[Materials provided]
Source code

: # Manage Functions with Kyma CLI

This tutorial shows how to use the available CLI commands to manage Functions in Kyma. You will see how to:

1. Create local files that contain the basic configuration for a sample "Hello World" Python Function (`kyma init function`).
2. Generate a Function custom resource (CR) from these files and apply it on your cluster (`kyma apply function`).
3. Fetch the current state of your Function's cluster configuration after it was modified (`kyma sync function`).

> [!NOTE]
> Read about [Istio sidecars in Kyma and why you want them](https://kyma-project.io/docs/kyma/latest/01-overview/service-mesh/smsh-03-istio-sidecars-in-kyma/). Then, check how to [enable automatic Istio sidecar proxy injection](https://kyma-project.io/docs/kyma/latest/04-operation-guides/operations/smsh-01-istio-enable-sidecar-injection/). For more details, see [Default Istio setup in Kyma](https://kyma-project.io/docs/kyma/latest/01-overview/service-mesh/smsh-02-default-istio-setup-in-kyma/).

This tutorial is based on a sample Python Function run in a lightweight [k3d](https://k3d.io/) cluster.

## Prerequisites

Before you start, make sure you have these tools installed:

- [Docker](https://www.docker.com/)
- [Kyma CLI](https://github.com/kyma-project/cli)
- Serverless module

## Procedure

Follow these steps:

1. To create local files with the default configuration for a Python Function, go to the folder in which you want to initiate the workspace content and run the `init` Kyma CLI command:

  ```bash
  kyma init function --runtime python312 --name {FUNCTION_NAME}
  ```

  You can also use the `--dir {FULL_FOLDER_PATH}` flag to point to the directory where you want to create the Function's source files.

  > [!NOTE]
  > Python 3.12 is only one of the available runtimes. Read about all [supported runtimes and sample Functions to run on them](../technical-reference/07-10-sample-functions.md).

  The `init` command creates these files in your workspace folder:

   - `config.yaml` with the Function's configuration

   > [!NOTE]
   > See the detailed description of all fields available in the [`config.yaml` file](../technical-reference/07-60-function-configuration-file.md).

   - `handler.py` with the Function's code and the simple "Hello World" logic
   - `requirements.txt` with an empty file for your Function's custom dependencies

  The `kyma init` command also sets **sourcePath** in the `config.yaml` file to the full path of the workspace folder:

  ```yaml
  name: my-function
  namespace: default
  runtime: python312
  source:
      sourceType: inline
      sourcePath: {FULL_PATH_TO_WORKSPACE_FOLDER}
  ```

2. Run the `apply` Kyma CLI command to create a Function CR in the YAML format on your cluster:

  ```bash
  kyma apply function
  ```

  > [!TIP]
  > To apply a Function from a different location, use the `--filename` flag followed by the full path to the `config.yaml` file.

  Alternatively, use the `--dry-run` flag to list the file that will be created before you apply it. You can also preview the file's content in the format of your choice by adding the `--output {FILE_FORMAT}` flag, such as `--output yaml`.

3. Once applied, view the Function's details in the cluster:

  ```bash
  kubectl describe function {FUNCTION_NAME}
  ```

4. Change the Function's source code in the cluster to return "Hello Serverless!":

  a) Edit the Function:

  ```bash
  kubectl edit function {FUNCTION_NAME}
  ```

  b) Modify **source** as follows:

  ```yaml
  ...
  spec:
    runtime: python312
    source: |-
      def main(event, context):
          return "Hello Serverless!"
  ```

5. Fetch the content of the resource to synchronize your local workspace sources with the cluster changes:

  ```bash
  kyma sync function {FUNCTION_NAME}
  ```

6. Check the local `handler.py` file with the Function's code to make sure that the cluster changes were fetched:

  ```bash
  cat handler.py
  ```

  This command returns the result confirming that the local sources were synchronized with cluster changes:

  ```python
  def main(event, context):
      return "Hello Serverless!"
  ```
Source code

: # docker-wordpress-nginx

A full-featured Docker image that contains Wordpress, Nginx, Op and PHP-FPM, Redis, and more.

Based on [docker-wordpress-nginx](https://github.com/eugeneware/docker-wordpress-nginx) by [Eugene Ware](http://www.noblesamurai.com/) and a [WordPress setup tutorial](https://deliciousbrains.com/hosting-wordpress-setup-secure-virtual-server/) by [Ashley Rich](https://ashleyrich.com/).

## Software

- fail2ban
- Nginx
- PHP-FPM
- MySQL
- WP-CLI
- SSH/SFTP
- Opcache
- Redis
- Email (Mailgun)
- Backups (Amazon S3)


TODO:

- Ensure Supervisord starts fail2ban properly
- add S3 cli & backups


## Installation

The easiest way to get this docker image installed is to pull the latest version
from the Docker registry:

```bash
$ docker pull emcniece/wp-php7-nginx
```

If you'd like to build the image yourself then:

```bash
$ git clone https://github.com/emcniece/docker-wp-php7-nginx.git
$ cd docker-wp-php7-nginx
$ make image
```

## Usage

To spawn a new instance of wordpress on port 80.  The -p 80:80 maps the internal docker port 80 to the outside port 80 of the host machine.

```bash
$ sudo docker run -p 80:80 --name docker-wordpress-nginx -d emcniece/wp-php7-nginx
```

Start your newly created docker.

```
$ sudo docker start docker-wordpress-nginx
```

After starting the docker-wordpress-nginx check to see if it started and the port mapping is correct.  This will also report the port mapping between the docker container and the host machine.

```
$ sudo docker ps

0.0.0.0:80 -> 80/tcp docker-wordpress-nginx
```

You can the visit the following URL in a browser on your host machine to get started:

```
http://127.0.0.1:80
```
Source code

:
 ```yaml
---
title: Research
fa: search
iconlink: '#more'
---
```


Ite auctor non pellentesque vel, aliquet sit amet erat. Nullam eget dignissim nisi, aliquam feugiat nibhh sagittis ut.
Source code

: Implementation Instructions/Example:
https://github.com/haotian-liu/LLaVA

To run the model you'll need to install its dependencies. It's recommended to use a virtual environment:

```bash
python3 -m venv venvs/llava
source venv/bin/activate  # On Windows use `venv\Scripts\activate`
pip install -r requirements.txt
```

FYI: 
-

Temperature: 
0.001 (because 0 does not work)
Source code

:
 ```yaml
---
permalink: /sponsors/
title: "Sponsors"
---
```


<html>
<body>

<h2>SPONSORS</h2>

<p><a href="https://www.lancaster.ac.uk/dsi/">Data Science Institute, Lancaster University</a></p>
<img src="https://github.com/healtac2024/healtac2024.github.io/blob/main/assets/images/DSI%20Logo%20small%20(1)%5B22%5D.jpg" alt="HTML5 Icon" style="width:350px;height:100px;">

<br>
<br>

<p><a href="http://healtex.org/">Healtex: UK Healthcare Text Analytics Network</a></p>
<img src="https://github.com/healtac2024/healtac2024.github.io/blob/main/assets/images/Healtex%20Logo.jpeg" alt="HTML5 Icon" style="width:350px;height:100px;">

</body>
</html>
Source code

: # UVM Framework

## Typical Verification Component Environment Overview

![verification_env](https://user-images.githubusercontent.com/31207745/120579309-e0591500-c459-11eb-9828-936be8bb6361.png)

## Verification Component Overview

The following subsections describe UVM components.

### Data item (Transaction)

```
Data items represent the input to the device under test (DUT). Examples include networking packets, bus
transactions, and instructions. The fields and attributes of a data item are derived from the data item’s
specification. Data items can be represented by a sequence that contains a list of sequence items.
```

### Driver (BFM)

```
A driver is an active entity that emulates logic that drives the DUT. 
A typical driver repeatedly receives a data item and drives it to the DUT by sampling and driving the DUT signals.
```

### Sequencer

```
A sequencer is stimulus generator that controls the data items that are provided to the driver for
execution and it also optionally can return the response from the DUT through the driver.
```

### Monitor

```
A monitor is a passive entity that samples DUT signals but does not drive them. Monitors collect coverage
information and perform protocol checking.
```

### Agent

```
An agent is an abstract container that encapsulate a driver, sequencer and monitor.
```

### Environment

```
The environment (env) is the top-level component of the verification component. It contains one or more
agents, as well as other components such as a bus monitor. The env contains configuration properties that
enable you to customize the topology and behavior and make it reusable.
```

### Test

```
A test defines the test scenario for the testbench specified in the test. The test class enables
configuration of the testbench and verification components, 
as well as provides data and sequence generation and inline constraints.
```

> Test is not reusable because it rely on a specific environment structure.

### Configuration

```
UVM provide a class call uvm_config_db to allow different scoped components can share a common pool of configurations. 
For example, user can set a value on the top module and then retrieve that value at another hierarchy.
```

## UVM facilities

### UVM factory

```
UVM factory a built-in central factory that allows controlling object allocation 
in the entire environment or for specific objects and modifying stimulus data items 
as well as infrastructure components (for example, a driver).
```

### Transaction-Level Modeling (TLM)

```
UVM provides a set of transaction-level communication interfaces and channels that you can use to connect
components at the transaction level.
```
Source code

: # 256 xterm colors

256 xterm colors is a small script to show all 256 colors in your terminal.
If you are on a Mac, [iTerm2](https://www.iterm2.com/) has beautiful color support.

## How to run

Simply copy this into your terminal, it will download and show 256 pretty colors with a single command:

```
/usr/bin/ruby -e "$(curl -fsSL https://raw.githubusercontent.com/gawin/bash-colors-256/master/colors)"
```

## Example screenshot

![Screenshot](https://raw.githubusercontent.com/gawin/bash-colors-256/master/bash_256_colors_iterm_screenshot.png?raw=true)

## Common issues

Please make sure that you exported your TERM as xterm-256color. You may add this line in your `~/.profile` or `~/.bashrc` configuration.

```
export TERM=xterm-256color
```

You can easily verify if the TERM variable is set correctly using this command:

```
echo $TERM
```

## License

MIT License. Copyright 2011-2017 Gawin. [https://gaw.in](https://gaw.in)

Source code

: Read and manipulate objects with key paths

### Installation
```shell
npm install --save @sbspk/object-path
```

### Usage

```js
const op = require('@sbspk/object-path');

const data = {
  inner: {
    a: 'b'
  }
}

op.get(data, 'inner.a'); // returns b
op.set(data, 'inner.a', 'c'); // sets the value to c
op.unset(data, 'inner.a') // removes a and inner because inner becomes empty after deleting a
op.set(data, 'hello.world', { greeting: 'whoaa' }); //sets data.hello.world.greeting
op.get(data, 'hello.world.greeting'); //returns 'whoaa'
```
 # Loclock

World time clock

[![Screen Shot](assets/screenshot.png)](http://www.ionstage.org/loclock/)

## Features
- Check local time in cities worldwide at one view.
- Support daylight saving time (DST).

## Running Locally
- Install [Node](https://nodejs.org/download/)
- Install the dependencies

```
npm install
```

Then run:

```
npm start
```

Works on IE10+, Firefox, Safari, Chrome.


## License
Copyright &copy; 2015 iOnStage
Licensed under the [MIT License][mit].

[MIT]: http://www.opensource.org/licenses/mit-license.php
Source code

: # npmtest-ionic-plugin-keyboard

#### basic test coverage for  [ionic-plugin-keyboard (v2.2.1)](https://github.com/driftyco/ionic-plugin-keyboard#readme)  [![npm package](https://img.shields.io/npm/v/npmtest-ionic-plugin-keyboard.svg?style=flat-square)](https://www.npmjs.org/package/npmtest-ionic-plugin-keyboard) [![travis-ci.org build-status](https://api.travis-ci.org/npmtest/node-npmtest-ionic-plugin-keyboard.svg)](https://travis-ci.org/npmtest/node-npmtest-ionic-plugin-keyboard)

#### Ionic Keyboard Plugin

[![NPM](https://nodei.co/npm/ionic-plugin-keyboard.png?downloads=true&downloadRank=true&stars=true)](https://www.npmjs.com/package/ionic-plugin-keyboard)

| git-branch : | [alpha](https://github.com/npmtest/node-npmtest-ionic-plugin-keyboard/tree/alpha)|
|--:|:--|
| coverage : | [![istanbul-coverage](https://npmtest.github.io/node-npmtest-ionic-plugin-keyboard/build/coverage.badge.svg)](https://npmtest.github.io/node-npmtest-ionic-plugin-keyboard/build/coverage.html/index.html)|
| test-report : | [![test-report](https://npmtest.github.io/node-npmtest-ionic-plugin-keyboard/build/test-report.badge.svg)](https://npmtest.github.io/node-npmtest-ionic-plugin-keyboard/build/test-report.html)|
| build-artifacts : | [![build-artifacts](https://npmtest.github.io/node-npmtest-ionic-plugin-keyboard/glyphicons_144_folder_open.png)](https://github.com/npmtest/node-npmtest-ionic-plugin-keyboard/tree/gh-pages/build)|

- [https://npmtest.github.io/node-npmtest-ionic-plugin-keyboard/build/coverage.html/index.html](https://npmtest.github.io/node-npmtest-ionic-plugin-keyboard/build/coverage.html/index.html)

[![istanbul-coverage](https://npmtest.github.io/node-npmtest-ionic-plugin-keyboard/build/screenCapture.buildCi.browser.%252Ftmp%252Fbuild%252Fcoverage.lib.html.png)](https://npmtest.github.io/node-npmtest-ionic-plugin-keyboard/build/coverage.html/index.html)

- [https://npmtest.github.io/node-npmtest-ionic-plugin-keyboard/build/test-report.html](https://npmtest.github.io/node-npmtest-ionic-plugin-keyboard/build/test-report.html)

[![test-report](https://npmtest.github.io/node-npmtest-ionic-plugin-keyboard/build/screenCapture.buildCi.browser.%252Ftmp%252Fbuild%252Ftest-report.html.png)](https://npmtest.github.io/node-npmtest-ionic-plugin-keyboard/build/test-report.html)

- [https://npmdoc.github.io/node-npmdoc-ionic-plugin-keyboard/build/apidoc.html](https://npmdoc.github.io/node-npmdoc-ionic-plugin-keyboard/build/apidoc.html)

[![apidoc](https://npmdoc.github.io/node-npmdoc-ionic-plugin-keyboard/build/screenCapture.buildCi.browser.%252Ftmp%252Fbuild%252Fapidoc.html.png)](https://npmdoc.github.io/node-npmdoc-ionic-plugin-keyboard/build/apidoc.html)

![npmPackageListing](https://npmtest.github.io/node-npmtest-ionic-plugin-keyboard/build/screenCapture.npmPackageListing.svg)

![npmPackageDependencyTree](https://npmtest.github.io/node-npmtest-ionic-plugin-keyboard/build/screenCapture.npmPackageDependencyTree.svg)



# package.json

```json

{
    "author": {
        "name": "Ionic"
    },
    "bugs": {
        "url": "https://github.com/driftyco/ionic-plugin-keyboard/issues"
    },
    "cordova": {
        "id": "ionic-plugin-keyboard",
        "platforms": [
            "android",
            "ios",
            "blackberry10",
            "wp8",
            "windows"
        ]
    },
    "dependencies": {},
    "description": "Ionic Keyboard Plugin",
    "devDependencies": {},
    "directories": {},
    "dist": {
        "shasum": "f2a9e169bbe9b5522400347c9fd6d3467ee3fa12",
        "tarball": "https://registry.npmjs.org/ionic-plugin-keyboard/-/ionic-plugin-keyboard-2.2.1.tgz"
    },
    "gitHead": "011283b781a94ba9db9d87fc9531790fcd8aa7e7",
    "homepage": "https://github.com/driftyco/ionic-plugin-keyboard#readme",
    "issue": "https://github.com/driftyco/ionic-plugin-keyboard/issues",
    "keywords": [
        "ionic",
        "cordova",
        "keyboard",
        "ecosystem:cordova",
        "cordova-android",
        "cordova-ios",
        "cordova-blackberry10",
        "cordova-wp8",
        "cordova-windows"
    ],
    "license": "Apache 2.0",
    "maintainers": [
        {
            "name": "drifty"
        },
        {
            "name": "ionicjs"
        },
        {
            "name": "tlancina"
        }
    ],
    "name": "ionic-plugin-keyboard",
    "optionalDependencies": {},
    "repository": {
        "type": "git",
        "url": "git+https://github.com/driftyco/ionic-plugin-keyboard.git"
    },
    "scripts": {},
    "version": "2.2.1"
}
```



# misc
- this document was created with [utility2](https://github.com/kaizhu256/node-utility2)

[Task directions] Each line from the top of the material above through the line containing "This tutorial shows" must be output exactly, and no other line.

[Answer area]
Source code

: # Manage Functions with Kyma CLI

This tutorial shows how to use the available CLI commands to manage Functions in Kyma. You will see how to:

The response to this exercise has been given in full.